• Work instruction
Retype all of the entries word for word.

______

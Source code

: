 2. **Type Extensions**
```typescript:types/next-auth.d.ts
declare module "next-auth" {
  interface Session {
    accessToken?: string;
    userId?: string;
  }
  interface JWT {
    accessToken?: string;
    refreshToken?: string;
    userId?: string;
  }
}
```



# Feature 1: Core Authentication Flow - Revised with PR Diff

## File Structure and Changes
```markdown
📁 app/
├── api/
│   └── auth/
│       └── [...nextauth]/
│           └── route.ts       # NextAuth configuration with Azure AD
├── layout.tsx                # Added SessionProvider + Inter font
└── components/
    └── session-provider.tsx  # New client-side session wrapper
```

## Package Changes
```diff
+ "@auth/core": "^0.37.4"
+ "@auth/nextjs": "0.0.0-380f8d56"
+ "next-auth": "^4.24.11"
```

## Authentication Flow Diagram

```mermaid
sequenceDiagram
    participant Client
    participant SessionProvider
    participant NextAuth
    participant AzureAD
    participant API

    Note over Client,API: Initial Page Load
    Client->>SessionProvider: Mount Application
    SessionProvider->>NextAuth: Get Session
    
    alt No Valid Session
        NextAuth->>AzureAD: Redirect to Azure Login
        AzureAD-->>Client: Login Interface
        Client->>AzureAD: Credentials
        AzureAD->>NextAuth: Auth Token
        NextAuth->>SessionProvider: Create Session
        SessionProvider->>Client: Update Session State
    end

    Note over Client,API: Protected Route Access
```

______

• Your response
Source code

: 2. **Type Extensions**
```typescript:types/next-auth.d.ts
declare module "next-auth" {
  interface Session {
    accessToken?: string;
    userId?: string;
  }
  interface JWT {
    accessToken?: string;
    refreshToken?: string;
    userId?: string;
  }
}
```



# Feature 1: Core Authentication Flow - Revised with PR Diff

## File Structure and Changes
```markdown
📁 app/
├── api/
│   └── auth/
│       └── [...nextauth]/
│           └── route.ts       # NextAuth configuration with Azure AD
├── layout.tsx                # Added SessionProvider + Inter font
└── components/
    └── session-provider.tsx  # New client-side session wrapper
```

## Package Changes
```diff
+ "@auth/core": "^0.37.4"
+ "@auth/nextjs": "0.0.0-380f8d56"
+ "next-auth": "^4.24.11"
```

## Authentication Flow Diagram

```mermaid
sequenceDiagram
    participant Client
    participant SessionProvider
    participant NextAuth
    participant AzureAD
    participant API

    Note over Client,API: Initial Page Load
    Client->>SessionProvider: Mount Application
    SessionProvider->>NextAuth: Get Session
    
    alt No Valid Session
        NextAuth->>AzureAD: Redirect to Azure Login
        AzureAD-->>Client: Login Interface
        Client->>AzureAD: Credentials
        AzureAD->>NextAuth: Auth Token
        NextAuth->>SessionProvider: Create Session
        SessionProvider->>Client: Update Session State
    end

    Note over Client,API: Protected Route Access
```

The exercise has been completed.